Introduction
Asthma is a chronic lung condition in which there is chronic inflammation of the airways, and hypersensitivity of the airways. Symptoms include wheeze, cough, chest tightness and SOB (dyspnoea). It is often worse at night.
- The immune response is CD4 mediated, and the lungs will show an eosinophil infiltrate
It is characterised by
airflow obstruction which is varied over time, and reversible. Technically, asthma exists where the obstruction is reversible by >15%, and
COPD exists where it is reversible by <15%.
- Many patients will fall into a grey area near the boundary of these two diseases. These patients may typically be in their 30s and early 40s, and have a history of smoking, but as their airway obstruction is reversible, then they may technically be given a diagnosis of asthma. In actual fact, they are more likely to have early stage COPD. However, the diagnosis is not that significant because the treatment is very similar. Despite the fact COPD is ‘not reversible’, patients with COPD often get symptomatic relief from inhalers (although the only way to improve prognosis is to stop smoking, and give LTOT).
- In the UK about 2000 patients per year die from asthma.

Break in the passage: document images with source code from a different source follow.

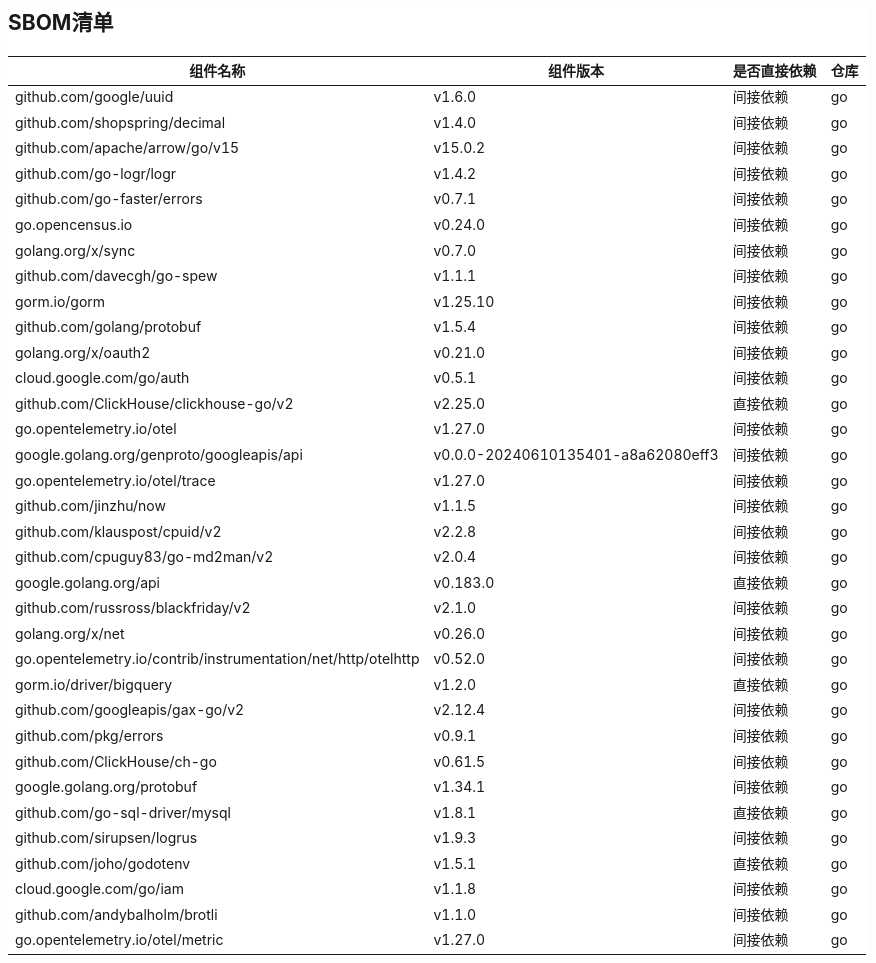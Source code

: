 

## SBOM清单

| 组件名称 | 组件版本 | 是否直接依赖 | 仓库 |
| -------- | -------- | ------------ | ---- |
|github.com/google/uuid|v1.6.0|间接依赖|go|
|github.com/shopspring/decimal|v1.4.0|间接依赖|go|
|github.com/apache/arrow/go/v15|v15.0.2|间接依赖|go|
|github.com/go-logr/logr|v1.4.2|间接依赖|go|
|github.com/go-faster/errors|v0.7.1|间接依赖|go|
|go.opencensus.io|v0.24.0|间接依赖|go|
|golang.org/x/sync|v0.7.0|间接依赖|go|
|github.com/davecgh/go-spew|v1.1.1|间接依赖|go|
|gorm.io/gorm|v1.25.10|间接依赖|go|
|github.com/golang/protobuf|v1.5.4|间接依赖|go|
|golang.org/x/oauth2|v0.21.0|间接依赖|go|
|cloud.google.com/go/auth|v0.5.1|间接依赖|go|
|github.com/ClickHouse/clickhouse-go/v2|v2.25.0|直接依赖|go|
|go.opentelemetry.io/otel|v1.27.0|间接依赖|go|
|google.golang.org/genproto/googleapis/api|v0.0.0-20240610135401-a8a62080eff3|间接依赖|go|
|go.opentelemetry.io/otel/trace|v1.27.0|间接依赖|go|
|github.com/jinzhu/now|v1.1.5|间接依赖|go|
|github.com/klauspost/cpuid/v2|v2.2.8|间接依赖|go|
|github.com/cpuguy83/go-md2man/v2|v2.0.4|间接依赖|go|
|google.golang.org/api|v0.183.0|直接依赖|go|
|github.com/russross/blackfriday/v2|v2.1.0|间接依赖|go|
|golang.org/x/net|v0.26.0|间接依赖|go|
|go.opentelemetry.io/contrib/instrumentation/net/http/otelhttp|v0.52.0|间接依赖|go|
|gorm.io/driver/bigquery|v1.2.0|直接依赖|go|
|github.com/googleapis/gax-go/v2|v2.12.4|间接依赖|go|
|github.com/pkg/errors|v0.9.1|间接依赖|go|
|github.com/ClickHouse/ch-go|v0.61.5|间接依赖|go|
|google.golang.org/protobuf|v1.34.1|间接依赖|go|
|github.com/go-sql-driver/mysql|v1.8.1|直接依赖|go|
|github.com/sirupsen/logrus|v1.9.3|间接依赖|go|
|github.com/joho/godotenv|v1.5.1|直接依赖|go|
|cloud.google.com/go/iam|v1.1.8|间接依赖|go|
|github.com/andybalholm/brotli|v1.1.0|间接依赖|go|
|go.opentelemetry.io/otel/metric|v1.27.0|间接依赖|go|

Three main characteristics
- Airflow limitation – this is usually reversible, either spontaneously, or with treatment
- Airway hyper-responsiveness – this occurs to a wide range of stimuli
- Inflammation of the bronchi – with infiltration by eosinophils, T cells and mast cells. there is associated plasma exudate, oedema, smooth muscle hypertrophy, mucus plugging and epithelial damage.

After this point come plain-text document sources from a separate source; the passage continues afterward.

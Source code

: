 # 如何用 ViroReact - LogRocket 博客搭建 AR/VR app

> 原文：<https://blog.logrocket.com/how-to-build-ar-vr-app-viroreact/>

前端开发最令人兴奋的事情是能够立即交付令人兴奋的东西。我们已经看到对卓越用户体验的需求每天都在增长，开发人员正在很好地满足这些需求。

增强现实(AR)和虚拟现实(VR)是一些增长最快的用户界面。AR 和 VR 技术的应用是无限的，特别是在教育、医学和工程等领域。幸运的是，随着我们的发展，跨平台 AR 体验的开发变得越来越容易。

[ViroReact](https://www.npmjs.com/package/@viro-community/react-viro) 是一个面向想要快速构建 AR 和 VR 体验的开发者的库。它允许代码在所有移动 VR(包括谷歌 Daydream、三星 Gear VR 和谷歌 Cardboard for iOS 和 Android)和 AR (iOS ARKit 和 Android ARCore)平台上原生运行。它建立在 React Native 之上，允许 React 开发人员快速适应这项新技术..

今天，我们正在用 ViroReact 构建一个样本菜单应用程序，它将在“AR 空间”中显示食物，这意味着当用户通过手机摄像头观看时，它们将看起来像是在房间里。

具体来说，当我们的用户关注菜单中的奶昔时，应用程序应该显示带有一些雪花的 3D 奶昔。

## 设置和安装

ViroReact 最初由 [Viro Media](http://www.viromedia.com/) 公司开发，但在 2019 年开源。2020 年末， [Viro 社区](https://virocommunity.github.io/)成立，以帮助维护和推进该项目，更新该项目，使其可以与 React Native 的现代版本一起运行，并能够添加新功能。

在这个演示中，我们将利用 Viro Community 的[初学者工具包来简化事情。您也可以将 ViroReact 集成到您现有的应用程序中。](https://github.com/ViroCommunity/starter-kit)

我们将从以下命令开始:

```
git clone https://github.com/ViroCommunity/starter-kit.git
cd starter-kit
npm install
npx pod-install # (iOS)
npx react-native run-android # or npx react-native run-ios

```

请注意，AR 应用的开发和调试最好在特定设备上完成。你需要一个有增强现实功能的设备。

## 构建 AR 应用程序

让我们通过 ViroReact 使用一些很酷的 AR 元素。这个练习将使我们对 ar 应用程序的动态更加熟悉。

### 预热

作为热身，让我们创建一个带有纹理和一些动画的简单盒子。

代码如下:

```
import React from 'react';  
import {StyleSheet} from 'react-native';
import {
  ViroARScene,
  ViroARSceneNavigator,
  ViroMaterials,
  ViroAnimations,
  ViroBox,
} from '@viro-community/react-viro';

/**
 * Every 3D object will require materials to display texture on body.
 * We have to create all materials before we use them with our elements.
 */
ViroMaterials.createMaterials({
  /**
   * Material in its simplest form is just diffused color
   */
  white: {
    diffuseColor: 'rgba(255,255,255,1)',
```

The disease often ‘flares up’ with viral infections – which often cause a loud wheeze.
Epidemiology
- Increasing in incidence, particularly in Western countries
- 10-20% of those in the 2nd decade of life are affected. This is where prevalence is at its highest
- In children, boys are more likely to be affected
- After puberty, girls are more likely to be affected
- 50% of those who have childhood asthma, but then ‘grow out of it’, will relapse in adulthood
Aetiology
The disease can either be intrinsic (aka cryptogenic); where no causatory factor can be found, or extrinsic, where there is a definite external cause.
- Intrinsic – this often starts in middle age, and is sometimes called late onset asthma. No trigger can be identified.
- Extrinsic – this usually occurs in atopic individuals who have positive skin prick test results. This type of asthma causes 90% of childhood cases, and 50% of adults with chronic asthma. It is often accompanied by eczema.
- Non-atopic individuals can develop asthma in later life via sensitisation to e.g. occupational agents, aspirin, or as a result of taking β-blockers for hypertension or angina.
- Extrinsic asthma involves a type I hypersensitivity reaction to inhaled allergens (there is also a delayed phase reaction, type IV hypersensitivity which occurs huors-days after exposure.
Atopy
This is a term used to describe people who often have
allergies / asthma / hayfever, and where:
The trait runs in families (i.e. genetic component)
- The ADAM33 gene is associated with airway hyper-responsiveness, and airway remodelling
- The PHF11 gene is associated with increased IgE production
The individuals often have skin reactions to common allergens
The individuals have IgE antibodies to many common allergens – these antibodies are present in 30-40% of the UK population, and there is a strong correlation between the levels of IgE and the severity of asthma and airway hyper-responsiveness
The development of atopy – the hygiene hypothesis – this is a theory that states that growing up in a ‘clean’ environment in the early years of life can cause atopy. If you grow up in a ‘dirty’ environment, and are exposed to various bacterial, fungal and viral proteins, this is thought to help ‘direct’ your immune system away from recognising inert particles as allergens. It is almost as if your immune system has to attack something, and in the absence of actual pathogens, it just goes for whatever it can find.